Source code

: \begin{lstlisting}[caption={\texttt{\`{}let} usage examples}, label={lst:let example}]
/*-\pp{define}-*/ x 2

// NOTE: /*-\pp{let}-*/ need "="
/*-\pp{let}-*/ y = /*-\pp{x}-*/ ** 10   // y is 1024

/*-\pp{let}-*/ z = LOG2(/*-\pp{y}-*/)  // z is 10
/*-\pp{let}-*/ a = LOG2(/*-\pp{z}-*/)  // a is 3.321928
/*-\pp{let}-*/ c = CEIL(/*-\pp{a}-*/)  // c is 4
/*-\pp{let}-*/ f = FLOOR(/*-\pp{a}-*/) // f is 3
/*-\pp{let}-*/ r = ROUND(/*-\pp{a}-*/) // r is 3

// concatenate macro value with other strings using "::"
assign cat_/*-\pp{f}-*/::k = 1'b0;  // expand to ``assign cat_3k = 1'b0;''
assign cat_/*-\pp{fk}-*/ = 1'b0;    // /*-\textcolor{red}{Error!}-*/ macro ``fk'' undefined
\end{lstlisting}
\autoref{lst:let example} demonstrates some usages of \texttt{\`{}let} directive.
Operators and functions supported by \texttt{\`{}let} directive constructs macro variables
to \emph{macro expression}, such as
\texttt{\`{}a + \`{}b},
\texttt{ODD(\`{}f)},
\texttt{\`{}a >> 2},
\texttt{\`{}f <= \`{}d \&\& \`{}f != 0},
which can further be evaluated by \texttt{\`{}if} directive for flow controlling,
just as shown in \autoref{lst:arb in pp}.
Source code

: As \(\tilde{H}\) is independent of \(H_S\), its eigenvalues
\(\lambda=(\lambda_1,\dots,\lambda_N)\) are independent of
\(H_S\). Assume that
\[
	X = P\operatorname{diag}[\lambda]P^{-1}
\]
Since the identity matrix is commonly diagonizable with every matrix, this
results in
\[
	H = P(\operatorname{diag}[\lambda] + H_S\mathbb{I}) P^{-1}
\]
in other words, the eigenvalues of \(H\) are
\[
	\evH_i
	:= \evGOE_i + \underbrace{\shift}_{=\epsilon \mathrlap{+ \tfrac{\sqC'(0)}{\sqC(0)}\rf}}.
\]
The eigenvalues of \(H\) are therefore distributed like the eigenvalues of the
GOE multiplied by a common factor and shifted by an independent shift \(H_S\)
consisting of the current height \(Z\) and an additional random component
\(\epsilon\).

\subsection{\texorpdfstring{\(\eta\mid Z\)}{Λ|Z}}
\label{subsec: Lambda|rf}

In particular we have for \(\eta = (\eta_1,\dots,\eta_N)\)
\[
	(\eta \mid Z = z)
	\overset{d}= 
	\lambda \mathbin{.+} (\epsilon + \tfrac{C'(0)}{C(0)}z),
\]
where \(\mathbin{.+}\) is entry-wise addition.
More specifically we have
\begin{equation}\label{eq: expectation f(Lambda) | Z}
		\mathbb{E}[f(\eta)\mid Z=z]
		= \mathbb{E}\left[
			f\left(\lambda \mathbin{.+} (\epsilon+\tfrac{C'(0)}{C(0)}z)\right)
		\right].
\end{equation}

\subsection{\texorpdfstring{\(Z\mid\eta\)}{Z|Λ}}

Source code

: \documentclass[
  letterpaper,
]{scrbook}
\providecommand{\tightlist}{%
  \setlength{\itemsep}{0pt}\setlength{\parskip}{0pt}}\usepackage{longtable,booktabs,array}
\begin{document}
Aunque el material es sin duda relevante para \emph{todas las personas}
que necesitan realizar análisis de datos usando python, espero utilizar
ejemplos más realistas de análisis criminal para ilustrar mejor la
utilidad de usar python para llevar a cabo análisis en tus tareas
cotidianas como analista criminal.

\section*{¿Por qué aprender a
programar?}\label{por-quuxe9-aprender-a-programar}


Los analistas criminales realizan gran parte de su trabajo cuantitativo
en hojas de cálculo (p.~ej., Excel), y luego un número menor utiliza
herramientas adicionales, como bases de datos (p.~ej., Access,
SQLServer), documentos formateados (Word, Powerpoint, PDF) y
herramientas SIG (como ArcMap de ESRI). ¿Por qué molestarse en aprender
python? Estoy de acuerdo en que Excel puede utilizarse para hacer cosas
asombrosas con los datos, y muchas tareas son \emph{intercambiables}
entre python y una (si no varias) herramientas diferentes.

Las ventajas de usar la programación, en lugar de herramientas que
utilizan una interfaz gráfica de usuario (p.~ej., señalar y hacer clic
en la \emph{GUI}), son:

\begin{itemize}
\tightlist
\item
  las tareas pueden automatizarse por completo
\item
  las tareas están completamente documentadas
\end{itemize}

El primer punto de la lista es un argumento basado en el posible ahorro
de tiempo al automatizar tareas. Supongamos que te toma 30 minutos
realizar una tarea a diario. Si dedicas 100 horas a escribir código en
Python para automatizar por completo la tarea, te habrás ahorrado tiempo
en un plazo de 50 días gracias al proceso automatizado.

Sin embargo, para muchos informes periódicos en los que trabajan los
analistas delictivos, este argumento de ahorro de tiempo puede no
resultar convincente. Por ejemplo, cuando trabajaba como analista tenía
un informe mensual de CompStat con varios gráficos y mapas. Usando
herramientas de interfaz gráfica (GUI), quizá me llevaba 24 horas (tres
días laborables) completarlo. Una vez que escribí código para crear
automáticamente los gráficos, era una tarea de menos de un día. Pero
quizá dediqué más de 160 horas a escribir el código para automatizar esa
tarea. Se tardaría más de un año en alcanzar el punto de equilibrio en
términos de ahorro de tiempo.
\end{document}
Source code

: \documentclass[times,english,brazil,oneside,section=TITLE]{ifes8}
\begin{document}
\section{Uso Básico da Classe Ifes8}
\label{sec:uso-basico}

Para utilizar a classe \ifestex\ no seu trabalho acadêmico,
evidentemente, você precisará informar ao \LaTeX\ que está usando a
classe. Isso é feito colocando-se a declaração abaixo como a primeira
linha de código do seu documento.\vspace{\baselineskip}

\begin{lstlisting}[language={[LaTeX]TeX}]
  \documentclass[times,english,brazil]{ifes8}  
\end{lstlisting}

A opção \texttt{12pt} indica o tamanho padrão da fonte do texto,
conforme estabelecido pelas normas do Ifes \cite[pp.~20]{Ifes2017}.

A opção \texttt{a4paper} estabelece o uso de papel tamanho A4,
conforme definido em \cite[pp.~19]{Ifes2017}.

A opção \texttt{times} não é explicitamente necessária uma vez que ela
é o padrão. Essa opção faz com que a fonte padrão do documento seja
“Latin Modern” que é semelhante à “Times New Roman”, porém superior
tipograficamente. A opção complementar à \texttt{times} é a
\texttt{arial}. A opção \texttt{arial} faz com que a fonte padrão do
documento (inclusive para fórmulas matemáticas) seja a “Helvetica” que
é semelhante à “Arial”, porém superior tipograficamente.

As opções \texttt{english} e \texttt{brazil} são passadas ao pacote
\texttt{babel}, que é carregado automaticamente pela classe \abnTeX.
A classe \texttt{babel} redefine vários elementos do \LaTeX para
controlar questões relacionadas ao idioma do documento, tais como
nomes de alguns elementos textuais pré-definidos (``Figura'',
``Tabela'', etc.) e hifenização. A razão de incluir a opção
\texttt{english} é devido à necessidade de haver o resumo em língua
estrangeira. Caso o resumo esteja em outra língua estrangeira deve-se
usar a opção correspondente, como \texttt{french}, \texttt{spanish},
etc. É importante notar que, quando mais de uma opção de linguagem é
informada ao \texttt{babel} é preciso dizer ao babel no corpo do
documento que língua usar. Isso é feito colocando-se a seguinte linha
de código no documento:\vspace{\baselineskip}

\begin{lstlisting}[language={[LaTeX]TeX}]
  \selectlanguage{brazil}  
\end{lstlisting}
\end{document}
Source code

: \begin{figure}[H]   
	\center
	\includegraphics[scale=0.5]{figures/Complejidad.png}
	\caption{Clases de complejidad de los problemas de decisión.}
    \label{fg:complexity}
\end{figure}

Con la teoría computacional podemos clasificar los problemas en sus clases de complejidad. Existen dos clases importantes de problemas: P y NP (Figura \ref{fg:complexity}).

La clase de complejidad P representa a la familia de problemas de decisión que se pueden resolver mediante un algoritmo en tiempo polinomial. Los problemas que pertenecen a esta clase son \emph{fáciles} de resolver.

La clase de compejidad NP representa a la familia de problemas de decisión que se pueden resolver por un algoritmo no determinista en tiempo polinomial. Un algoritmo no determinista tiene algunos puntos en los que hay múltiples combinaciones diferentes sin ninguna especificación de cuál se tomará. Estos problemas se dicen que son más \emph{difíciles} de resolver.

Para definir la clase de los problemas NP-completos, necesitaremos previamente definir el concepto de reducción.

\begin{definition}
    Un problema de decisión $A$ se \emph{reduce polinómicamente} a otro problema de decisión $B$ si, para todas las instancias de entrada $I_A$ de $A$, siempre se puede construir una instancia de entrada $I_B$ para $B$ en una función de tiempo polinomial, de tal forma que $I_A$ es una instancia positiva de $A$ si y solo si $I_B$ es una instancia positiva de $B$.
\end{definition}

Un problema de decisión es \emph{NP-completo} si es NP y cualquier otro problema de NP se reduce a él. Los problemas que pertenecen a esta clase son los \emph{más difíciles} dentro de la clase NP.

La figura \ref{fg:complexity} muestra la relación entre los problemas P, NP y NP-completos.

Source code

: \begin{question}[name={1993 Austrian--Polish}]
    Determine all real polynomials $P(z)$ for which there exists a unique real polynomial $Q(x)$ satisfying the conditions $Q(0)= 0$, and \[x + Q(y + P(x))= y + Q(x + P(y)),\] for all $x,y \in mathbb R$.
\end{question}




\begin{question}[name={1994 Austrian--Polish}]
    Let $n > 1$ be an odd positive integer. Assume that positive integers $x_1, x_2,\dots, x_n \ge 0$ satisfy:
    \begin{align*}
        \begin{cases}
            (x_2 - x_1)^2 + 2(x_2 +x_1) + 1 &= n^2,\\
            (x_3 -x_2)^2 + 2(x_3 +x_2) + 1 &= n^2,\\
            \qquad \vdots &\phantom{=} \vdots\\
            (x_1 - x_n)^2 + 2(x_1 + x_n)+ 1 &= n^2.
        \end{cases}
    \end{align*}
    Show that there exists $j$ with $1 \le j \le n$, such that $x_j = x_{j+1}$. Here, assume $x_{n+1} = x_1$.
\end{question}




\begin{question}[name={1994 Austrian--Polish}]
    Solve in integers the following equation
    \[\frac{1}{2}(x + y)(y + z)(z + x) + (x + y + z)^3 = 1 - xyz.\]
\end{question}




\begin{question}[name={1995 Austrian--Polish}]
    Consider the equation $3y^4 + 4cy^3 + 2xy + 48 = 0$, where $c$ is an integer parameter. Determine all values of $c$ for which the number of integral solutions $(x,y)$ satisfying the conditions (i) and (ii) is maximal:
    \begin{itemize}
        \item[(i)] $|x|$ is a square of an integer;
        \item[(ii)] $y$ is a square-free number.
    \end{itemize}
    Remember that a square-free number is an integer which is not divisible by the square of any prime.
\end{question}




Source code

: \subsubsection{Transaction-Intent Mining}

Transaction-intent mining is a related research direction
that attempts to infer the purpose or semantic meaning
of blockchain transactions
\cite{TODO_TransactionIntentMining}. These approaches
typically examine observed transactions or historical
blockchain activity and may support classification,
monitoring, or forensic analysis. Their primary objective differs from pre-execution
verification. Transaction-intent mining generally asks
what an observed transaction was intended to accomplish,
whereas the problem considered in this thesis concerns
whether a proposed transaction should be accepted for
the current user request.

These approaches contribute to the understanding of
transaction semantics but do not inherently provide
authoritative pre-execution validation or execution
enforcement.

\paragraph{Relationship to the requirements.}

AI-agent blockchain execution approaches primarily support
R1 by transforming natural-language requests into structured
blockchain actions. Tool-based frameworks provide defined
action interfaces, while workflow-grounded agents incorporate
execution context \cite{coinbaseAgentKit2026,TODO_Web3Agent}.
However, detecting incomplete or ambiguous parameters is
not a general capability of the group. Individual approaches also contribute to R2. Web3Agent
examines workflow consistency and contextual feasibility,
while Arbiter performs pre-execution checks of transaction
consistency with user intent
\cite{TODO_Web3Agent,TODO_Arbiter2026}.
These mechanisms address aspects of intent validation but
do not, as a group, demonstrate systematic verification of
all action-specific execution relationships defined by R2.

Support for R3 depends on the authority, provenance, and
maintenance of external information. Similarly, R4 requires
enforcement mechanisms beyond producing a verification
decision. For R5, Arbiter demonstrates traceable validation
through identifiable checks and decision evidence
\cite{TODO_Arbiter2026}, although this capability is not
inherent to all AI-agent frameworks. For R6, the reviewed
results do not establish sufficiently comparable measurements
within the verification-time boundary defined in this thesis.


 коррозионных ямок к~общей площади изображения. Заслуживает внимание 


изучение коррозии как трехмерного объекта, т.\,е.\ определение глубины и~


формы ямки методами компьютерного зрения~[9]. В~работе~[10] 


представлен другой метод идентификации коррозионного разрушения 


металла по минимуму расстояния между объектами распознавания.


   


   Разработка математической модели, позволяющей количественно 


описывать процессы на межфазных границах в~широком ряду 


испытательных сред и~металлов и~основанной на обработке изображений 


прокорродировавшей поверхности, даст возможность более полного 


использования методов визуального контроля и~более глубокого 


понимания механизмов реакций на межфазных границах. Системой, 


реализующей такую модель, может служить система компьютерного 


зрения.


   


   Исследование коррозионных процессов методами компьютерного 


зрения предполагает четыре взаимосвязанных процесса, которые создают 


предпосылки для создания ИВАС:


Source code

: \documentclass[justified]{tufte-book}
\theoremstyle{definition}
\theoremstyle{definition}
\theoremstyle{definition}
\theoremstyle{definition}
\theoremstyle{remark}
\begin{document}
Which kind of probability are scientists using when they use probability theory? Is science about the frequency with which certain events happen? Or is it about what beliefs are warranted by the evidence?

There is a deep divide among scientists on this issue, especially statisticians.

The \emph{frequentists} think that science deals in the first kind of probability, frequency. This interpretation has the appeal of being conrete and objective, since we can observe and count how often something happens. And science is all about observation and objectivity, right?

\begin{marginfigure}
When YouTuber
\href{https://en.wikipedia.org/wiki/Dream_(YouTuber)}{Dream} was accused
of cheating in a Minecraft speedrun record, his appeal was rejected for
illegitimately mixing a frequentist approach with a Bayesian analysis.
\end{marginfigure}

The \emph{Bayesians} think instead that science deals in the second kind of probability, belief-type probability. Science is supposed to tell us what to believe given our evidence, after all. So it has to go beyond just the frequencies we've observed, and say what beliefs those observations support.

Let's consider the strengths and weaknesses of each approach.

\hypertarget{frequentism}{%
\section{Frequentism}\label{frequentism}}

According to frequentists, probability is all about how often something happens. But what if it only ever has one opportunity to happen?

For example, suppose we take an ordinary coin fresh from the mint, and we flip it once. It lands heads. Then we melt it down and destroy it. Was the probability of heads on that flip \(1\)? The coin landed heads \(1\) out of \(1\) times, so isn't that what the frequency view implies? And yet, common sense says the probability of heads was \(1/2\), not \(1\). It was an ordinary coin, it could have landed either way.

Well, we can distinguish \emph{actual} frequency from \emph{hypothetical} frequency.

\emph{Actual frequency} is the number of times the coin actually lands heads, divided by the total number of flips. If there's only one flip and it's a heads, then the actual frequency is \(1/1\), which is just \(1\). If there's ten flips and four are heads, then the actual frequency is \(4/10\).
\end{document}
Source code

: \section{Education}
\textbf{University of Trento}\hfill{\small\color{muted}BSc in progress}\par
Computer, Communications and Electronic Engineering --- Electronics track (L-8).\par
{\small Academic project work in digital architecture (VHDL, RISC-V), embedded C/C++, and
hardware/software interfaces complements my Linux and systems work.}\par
☆ ☆ ☆
## WHAT IS BEING ASKED:
Give back the records above exactly, limited to the lines between the one holding "enforcement." and the one holding "all action-specific execution", inclusive.

## OUTPUT FOR THIS TASK:
enforcement.

\paragraph{Relationship to the requirements.}

AI-agent blockchain execution approaches primarily support
R1 by transforming natural-language requests into structured
blockchain actions. Tool-based frameworks provide defined
action interfaces, while workflow-grounded agents incorporate
execution context \cite{coinbaseAgentKit2026,TODO_Web3Agent}.
However, detecting incomplete or ambiguous parameters is
not a general capability of the group. Individual approaches also contribute to R2. Web3Agent
examines workflow consistency and contextual feasibility,
while Arbiter performs pre-execution checks of transaction
consistency with user intent
\cite{TODO_Web3Agent,TODO_Arbiter2026}.
These mechanisms address aspects of intent validation but
do not, as a group, demonstrate systematic verification of
all action-specific execution relationships defined by R2.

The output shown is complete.